Ingredients
- 2 1/4 cups all-purpose flour (or gluten-free 1–1 flour)
- 3/4 cup vegan butter
- 3/4 cup brown sugar
- 1/2 cup raw cane sugar
- 1 large egg
- 2 tsp vanilla extract
- 1 cup dairy-free chocolate chips
Instructions
- Preheat the oven to 350°F (175°C).
- In a mixing bowl, whisk together flour, baking soda, arrowroot, and sea salt.
- In another bowl, cream softened vegan butter with brown and raw cane sugars until fluffy.
- Mix in the egg and vanilla until combined.
- Gradually add dry ingredients to wet mixture; stir until just incorporated.
- Fold in dairy-free chocolate chips until evenly distributed.
- Scoop rounded tablespoons onto a lined baking sheet with space between each cookie.
- Bake for about 12 minutes until edges are golden and centers look slightly underbaked.

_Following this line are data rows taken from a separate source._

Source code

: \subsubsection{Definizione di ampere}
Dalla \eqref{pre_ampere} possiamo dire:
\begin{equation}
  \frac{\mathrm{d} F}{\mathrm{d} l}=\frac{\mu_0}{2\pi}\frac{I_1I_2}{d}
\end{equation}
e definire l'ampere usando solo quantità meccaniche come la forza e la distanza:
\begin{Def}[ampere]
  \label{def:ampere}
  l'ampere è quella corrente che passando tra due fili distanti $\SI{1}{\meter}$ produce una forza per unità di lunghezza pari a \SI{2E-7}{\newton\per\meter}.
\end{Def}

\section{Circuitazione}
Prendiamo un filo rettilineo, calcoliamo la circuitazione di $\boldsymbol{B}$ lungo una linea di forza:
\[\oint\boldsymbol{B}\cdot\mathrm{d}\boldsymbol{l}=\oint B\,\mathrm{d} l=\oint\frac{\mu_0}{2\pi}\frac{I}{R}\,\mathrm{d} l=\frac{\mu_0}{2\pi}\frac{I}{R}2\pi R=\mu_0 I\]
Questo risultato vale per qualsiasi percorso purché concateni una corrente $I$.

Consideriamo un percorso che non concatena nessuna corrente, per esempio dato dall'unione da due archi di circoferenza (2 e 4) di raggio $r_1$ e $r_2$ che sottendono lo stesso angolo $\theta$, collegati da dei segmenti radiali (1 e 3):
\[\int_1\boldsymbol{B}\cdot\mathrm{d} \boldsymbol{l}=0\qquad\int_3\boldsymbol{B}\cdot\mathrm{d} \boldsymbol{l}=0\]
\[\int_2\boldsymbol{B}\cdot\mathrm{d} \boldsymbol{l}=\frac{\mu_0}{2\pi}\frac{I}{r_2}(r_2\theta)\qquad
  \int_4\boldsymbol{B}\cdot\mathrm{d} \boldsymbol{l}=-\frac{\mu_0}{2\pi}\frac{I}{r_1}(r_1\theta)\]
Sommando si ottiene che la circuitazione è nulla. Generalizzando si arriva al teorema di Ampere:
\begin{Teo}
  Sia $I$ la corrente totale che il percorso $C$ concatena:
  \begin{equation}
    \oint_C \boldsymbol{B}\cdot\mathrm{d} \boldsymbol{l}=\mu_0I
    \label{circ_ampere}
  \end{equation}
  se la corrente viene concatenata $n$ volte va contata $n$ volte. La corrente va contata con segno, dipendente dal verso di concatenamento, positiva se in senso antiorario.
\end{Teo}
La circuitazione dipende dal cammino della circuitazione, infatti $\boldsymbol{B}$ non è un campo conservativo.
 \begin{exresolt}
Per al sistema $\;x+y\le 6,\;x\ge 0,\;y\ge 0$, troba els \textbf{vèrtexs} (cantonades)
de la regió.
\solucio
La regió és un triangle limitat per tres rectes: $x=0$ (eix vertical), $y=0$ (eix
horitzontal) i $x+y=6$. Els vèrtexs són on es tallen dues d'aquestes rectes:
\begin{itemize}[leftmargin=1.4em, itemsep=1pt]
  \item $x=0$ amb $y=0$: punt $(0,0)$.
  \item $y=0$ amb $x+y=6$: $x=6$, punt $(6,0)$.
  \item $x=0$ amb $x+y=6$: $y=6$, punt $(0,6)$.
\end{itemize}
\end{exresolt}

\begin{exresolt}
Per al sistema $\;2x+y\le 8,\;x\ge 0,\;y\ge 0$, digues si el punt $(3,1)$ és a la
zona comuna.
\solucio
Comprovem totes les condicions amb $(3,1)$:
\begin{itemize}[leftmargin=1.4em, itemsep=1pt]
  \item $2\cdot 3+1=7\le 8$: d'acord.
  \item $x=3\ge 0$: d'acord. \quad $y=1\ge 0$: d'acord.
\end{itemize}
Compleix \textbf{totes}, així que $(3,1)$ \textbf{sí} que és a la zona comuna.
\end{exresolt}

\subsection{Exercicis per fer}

- Cool on the baking sheet for 5 minutes before transferring to wire racks.
- Prep Time: 10 minutes
- Cook Time: 12 minutes
- Category: Dessert
- Method: Baking
- Cuisine: American
Nutrition
- Serving Size: 1 cookie (30g)
- Calories: 150
- Sugar: 10g
- Sodium: 90mg
- Fat: 7g
- Saturated Fat: 3g
- Unsaturated Fat: 4g
- Trans Fat: 0g
- Carbohydrates: 20g
- Fiber: 1g
- Protein: 2g
- Cholesterol: 0mg
Keywords: For softer cookies, do not overbake and consider adding an extra egg yolk. Chilling the dough for at least 30 minutes can help enhance flavor and prevent spreading. Feel free to substitute dairy-free chocolate chips with other varieties like peanut butter or white chocolate.